New economic data shows a lot of people in Athens County are not doing well right now, and it appears to be even worse than last year.
Data from the Appalachian Regional Commission classifies Athens County as “distressed.” The ARC compiled the numbers for the current fiscal year (2018) for Athens and the other 31 counties in Ohio’s Appalachian region and counties in the 12 other states that are classified as Appalachian (this includes some entire states and parts of others).
Distressed is the lowest of five designations.
“Which classification a county falls into determines what type of funding and assistance is available to that county through the Appalachian Regional Commission,” said Bret Allphin, development director for the Buckeye Hills Regional Council. “Since 2002 Athens has been classified as ‘distressed’ every year except 2008 and 2017.”
In 2017, Athens County was “at risk,” just one notch better. The other categories are, from worst to best, “transitional,” “competitive” and “attainment.”
In addition to Athens, three other Appalachian Ohio counties are classified as “distressed”: Meigs, Scioto and Adams. No county is at the highest designation – “attainment.”
ARC’s economic classification system compares each county’s averages for three economic indicators – three-year average unemployment rate, per-capita market income and poverty rate – with national averages.
“ARC has been making investments in Athens County for over 50 years,” said Allphin.
Some of the projects funded over the past five years are $500,000 for street improvements in Athens to provide better access to Athens Mold and Machine and $250,000 for Tri County Adult Career Center for a workforce training center. Total funding was more than $1 million.
Still, Athens County is “distressed.” Why? What’s being done about it?
“The problem is low living-wage job creation and limited developable assets with adequate infrastructure and utilities in the city and county,” explained Athens Mayor Steve Patterson. “However, the city and county are working closely with the Athens County Convention & Visitors Bureau, Athens County Economic Development Council, the Athens County Port Authority, Ohio University, Hocking College and many other entities to attract new businesses to our county which will produce living-wage jobs to move the needle away from being a distressed county.”
Also asked what’s being done, Athens County Commissioner Lenny Eliason named three actions.
“We are working in concert with the university and the city of Athens to improve broadband access,” said Eliason. “(We are also) exploring the use of a land bank to improve the housing stock. (And) the Port Authority is looking at development of a new industrial park.”
He noted that the “distressed” classification and the numbers behind it may be misleading.
“The use of the national data is difficult because of the effect of the (Ohio University and Hocking College) student population (in the city and county) on economic indicators,” Eliason said. “Look at previous years we were ‘distressed.’ I think the move up was a blip on the radar.”
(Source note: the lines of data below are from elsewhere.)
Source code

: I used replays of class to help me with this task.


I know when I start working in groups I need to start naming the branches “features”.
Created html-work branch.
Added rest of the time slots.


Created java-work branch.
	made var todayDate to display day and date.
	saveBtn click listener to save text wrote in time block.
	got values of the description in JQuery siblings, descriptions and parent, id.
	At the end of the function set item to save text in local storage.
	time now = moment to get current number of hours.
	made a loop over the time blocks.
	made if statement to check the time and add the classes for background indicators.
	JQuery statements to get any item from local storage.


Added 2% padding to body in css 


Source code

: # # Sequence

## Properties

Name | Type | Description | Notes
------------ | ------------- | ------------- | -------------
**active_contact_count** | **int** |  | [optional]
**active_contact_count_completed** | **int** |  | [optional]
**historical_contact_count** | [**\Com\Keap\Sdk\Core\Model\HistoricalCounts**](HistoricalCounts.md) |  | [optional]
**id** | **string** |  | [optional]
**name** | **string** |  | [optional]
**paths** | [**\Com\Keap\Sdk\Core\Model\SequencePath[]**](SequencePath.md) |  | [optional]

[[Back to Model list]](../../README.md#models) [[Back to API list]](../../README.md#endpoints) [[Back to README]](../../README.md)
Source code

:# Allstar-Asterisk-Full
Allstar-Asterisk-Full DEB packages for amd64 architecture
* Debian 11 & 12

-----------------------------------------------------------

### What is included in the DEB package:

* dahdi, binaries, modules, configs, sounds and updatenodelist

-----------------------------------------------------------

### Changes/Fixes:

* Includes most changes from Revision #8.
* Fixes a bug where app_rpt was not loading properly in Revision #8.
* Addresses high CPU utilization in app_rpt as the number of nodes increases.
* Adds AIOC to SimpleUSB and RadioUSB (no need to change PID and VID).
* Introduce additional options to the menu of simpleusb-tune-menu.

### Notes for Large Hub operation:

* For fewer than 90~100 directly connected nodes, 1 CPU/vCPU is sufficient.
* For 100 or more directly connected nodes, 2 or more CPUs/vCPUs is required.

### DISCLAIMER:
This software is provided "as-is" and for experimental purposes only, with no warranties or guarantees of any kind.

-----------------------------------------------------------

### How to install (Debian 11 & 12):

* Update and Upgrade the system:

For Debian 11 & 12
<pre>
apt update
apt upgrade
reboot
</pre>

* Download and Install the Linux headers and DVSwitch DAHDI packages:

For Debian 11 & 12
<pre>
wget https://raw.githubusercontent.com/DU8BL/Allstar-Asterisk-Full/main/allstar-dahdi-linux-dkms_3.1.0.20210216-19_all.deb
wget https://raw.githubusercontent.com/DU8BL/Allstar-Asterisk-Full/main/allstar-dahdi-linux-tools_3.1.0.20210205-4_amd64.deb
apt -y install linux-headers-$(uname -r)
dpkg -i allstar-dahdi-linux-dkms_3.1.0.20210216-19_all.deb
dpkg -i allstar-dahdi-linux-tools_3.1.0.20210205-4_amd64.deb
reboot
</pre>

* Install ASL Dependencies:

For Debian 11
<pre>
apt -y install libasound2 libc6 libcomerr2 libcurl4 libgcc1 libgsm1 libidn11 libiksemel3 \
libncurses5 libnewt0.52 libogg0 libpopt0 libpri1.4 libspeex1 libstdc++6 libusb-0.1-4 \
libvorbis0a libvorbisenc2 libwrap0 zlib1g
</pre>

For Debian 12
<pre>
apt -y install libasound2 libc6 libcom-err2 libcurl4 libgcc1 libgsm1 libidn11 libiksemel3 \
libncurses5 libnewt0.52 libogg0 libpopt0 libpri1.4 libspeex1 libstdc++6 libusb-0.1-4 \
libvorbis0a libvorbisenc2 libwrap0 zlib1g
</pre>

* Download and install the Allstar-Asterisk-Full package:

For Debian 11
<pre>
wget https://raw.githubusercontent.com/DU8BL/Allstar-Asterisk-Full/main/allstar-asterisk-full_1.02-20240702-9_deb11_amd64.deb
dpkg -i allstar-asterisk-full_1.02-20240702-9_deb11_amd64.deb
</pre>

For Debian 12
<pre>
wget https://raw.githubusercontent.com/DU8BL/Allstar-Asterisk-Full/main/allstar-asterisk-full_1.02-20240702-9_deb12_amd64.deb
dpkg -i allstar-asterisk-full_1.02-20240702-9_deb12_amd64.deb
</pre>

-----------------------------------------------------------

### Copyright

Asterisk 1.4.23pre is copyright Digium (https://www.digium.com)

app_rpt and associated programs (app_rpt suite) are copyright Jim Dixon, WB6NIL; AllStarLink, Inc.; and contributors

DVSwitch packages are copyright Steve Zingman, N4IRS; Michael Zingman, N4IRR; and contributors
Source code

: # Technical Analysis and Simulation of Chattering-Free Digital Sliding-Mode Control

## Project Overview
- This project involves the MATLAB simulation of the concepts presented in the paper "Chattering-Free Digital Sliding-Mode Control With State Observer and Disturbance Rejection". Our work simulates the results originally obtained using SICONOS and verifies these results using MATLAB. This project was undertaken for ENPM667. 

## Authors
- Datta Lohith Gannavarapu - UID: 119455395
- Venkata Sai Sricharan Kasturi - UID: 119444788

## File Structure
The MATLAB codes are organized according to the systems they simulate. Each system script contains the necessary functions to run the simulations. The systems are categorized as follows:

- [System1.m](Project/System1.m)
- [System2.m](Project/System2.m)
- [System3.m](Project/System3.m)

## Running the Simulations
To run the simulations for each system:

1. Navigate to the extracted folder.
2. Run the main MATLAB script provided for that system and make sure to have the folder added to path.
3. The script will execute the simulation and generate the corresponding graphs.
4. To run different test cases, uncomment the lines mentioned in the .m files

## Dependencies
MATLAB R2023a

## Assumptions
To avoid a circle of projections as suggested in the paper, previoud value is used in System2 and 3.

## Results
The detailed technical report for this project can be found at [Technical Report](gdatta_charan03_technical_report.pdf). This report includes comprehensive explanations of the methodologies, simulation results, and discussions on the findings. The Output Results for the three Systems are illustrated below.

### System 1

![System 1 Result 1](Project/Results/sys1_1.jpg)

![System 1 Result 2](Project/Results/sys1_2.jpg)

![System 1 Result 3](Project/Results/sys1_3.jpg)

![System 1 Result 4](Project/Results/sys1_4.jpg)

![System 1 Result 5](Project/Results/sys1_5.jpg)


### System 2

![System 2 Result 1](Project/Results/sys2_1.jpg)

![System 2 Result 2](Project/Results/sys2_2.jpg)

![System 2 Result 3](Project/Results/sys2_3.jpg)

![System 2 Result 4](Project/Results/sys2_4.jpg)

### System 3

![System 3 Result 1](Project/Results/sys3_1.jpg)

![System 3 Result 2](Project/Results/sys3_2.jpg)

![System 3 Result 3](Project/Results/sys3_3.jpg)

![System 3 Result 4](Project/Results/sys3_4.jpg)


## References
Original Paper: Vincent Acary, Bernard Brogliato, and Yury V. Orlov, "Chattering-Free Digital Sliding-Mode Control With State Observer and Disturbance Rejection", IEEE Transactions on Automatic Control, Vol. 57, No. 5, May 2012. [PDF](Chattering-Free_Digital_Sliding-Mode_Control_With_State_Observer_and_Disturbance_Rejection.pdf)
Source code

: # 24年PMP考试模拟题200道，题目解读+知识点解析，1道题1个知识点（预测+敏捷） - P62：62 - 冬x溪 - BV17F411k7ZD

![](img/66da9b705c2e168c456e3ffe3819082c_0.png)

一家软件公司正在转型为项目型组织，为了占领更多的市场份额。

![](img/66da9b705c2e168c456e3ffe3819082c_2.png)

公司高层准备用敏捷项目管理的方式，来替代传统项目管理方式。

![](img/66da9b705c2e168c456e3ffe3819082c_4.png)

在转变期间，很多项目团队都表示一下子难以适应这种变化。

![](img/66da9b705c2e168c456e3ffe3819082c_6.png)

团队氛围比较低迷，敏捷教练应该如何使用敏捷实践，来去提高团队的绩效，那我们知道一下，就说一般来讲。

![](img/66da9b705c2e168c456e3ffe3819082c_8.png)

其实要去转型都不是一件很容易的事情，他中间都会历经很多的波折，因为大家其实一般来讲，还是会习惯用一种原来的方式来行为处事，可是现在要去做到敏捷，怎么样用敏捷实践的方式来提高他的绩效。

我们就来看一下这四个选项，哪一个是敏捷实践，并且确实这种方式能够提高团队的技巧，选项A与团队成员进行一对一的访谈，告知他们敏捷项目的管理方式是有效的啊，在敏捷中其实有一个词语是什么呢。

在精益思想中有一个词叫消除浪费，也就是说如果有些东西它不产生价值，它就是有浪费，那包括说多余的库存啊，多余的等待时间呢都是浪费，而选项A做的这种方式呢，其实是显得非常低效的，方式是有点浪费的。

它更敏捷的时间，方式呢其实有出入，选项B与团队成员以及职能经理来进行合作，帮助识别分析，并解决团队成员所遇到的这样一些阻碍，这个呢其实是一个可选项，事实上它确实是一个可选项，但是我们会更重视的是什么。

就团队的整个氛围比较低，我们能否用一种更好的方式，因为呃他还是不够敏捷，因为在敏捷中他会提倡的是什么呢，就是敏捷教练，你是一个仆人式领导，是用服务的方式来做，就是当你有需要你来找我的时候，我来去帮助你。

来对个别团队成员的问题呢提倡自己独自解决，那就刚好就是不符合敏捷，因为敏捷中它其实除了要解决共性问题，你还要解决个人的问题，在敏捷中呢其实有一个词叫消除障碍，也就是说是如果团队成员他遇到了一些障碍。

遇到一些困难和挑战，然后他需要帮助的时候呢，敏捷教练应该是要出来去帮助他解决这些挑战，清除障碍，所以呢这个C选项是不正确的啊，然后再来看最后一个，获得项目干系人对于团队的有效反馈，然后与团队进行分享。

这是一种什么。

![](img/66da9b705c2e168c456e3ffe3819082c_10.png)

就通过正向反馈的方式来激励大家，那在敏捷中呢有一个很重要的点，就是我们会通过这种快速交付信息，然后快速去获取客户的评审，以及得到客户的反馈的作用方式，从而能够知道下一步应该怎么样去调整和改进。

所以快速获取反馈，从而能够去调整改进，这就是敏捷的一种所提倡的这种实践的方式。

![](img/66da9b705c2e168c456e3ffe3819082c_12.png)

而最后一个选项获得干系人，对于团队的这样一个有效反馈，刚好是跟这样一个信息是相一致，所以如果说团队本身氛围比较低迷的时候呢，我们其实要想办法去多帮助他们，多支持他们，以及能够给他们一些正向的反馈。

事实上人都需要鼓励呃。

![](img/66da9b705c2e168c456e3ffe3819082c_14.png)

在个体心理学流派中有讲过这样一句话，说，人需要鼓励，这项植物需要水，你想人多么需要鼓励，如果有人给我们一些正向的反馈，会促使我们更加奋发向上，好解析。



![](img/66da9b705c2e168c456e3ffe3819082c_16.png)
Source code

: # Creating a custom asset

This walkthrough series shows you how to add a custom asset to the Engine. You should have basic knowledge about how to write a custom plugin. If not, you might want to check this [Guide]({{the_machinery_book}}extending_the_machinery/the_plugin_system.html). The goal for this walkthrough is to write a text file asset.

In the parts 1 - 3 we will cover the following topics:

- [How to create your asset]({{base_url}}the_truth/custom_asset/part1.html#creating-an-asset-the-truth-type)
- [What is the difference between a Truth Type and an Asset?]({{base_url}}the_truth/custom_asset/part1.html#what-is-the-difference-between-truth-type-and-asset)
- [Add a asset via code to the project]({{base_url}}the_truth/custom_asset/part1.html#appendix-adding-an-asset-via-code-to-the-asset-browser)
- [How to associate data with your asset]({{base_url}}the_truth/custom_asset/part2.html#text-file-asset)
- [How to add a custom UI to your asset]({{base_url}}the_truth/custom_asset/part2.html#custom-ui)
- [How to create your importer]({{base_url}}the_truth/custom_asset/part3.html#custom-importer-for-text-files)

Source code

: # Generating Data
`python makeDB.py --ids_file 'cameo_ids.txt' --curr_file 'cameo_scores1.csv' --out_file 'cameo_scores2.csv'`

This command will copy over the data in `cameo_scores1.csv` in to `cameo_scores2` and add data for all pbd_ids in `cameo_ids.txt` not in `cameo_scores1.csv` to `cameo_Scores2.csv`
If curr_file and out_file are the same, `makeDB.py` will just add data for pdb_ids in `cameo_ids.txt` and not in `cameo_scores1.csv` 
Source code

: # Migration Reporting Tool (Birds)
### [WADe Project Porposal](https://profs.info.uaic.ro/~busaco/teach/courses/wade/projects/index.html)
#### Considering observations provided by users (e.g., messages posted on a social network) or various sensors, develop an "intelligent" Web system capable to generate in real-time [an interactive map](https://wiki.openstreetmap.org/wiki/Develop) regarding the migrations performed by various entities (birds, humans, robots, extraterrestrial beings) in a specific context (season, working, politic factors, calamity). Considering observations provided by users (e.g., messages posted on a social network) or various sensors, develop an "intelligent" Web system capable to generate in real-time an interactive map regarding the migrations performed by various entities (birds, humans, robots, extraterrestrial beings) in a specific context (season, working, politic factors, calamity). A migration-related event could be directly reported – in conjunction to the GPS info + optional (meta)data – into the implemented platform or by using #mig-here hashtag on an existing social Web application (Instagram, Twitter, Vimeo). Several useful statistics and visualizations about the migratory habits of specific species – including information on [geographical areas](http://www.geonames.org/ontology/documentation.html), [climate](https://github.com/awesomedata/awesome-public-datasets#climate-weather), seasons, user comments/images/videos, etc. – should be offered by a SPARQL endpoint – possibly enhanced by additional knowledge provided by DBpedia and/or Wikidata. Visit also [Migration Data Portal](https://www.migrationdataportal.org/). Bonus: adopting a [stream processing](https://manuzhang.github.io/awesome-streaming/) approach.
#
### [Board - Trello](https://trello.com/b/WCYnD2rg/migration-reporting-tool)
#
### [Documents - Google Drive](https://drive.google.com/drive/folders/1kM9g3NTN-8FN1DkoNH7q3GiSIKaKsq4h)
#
“It’s a very complex issue that has many influencing factors,” said Sara Marrs-Maxfield, executive director of the Athens County Economic Development Council. “But, we recently engaged in an effort to do a comprehensive analysis and identify strategies to move the needle in a positive direction.”
In support of that, Marrs-Maxfield pointed to a Comprehensive Economic Development Strategic Plan, a 60-page document prepared by the Montrose Group and presented to Economic Development Council in January.
“It provides a lot of data, and a good outline of the effort the ACEDC is leading to address some of the weaknesses and threats to our economic health,” Marrs-Maxfield said.
The plan’s goal: “Within five years, Athens County should add 2,500 new jobs, cut the poverty rate for children by five points, and increase the per-capita income by 15 percent to get closer to the national average.”
And the plan lists four stated objectives: “Athens County should retain all its major private-sector employers, attract 10 new employers with over 25 new jobs each, develop five new sites prepared for the location of multiple office and industrial companies, and develop an Athens Community Fund to grow small businesses.”
The Appalachian Regional Commission may not be around much longer to help. The President Trump administration has proposed it be eliminated.
However, the Buckeye Hills Regional Council is working “to advocate for the continuation of the ARC program at the federal level,” Allphin said.
If that happens, the ARC could continue with its own strategic plan, which includes goals of “investing in entrepreneurial and business development strategies that strengthen Appalachia’s economy,” and “improving the education, knowledge, skills, and health of residents to work and succeed in Appalachia.”